WHAT THE TASK ASKS
Each line of the records below that holds "Wakes" should be returned.

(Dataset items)
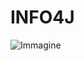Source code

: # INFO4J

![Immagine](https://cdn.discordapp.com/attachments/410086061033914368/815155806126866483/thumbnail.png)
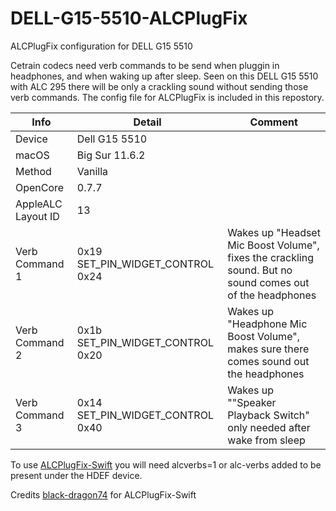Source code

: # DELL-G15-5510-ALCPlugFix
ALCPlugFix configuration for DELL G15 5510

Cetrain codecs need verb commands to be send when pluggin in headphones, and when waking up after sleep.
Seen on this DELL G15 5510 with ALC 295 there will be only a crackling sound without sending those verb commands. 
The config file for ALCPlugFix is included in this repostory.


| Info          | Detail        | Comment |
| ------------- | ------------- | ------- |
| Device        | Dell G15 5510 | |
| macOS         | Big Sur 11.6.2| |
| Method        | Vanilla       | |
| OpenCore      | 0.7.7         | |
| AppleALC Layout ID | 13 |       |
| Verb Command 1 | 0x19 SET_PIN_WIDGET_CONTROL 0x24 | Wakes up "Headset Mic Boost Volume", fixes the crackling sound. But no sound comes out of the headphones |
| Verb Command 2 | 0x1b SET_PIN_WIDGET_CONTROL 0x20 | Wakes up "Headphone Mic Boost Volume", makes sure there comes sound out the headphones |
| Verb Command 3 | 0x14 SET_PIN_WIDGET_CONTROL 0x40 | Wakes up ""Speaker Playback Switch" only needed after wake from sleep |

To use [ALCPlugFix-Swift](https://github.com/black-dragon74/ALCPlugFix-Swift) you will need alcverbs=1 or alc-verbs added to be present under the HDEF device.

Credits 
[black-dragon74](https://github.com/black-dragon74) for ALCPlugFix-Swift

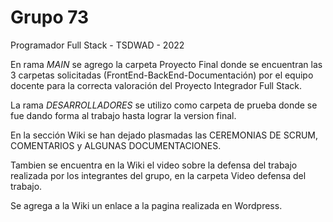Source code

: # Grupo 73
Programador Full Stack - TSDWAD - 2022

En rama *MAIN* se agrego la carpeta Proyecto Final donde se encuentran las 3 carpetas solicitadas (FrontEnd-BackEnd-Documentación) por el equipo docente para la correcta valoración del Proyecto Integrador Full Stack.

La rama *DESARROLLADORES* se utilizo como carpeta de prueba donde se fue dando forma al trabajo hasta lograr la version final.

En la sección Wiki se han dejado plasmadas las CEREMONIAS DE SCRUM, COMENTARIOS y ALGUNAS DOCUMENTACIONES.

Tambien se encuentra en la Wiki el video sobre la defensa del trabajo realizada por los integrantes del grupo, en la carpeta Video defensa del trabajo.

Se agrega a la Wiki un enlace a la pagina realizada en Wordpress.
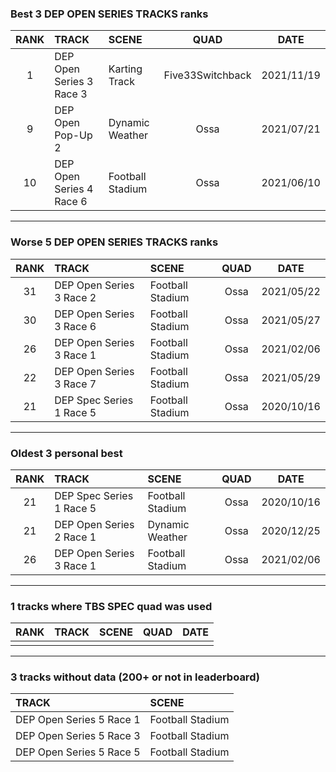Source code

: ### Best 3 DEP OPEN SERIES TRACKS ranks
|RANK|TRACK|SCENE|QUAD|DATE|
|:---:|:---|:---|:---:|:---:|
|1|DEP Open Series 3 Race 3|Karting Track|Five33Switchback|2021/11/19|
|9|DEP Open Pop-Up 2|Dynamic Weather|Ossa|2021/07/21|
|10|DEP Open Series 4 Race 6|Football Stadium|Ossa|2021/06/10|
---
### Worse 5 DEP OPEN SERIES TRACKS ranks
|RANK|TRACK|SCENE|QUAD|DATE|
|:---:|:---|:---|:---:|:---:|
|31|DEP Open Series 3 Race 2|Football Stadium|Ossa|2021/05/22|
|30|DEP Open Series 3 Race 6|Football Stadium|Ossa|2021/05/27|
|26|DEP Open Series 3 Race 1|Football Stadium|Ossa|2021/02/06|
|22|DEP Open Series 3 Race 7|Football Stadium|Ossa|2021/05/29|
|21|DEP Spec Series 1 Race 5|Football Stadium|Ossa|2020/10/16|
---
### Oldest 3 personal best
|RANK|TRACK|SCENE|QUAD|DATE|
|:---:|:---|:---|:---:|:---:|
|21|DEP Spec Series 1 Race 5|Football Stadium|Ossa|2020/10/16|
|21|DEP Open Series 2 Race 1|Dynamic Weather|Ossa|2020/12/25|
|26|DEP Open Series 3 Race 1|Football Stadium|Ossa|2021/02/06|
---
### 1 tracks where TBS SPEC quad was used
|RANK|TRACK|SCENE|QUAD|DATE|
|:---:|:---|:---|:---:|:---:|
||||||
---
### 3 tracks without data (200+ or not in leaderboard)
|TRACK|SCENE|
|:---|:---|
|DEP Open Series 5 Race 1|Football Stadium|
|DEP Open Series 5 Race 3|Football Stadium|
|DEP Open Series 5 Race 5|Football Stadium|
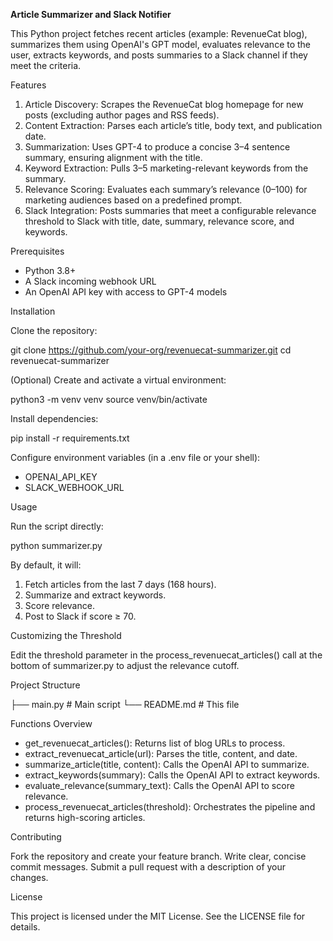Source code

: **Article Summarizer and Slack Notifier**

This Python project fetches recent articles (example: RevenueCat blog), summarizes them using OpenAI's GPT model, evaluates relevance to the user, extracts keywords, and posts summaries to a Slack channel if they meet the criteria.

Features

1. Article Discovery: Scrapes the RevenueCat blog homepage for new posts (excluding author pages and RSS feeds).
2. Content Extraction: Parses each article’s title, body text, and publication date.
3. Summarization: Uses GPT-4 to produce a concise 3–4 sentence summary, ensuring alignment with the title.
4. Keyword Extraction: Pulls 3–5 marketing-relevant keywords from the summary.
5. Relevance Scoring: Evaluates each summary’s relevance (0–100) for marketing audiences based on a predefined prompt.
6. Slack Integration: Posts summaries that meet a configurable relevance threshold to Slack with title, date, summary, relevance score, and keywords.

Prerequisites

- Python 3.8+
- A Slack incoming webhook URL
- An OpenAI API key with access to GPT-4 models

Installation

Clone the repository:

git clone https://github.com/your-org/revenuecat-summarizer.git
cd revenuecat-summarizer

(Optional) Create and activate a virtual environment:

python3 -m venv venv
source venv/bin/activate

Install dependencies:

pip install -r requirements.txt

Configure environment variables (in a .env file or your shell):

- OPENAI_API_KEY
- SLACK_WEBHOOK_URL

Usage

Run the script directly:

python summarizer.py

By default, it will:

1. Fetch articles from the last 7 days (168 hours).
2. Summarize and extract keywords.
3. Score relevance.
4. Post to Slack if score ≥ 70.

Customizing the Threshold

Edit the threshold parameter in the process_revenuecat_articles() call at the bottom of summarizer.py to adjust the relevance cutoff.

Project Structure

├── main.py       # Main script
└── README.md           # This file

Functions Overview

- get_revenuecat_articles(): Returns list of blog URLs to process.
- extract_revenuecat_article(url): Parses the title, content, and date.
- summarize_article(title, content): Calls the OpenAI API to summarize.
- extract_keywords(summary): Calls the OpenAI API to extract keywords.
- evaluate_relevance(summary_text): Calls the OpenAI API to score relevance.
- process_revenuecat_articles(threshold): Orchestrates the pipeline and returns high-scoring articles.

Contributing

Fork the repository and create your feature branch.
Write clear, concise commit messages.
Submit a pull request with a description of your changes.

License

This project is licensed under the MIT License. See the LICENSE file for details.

THE ANSWER
| Verb Command 1 | 0x19 SET_PIN_WIDGET_CONTROL 0x24 | Wakes up "Headset Mic Boost Volume", fixes the crackling sound. But no sound comes out of the headphones |
| Verb Command 2 | 0x1b SET_PIN_WIDGET_CONTROL 0x20 | Wakes up "Headphone Mic Boost Volume", makes sure there comes sound out the headphones |
| Verb Command 3 | 0x14 SET_PIN_WIDGET_CONTROL 0x40 | Wakes up ""Speaker Playback Switch" only needed after wake from sleep |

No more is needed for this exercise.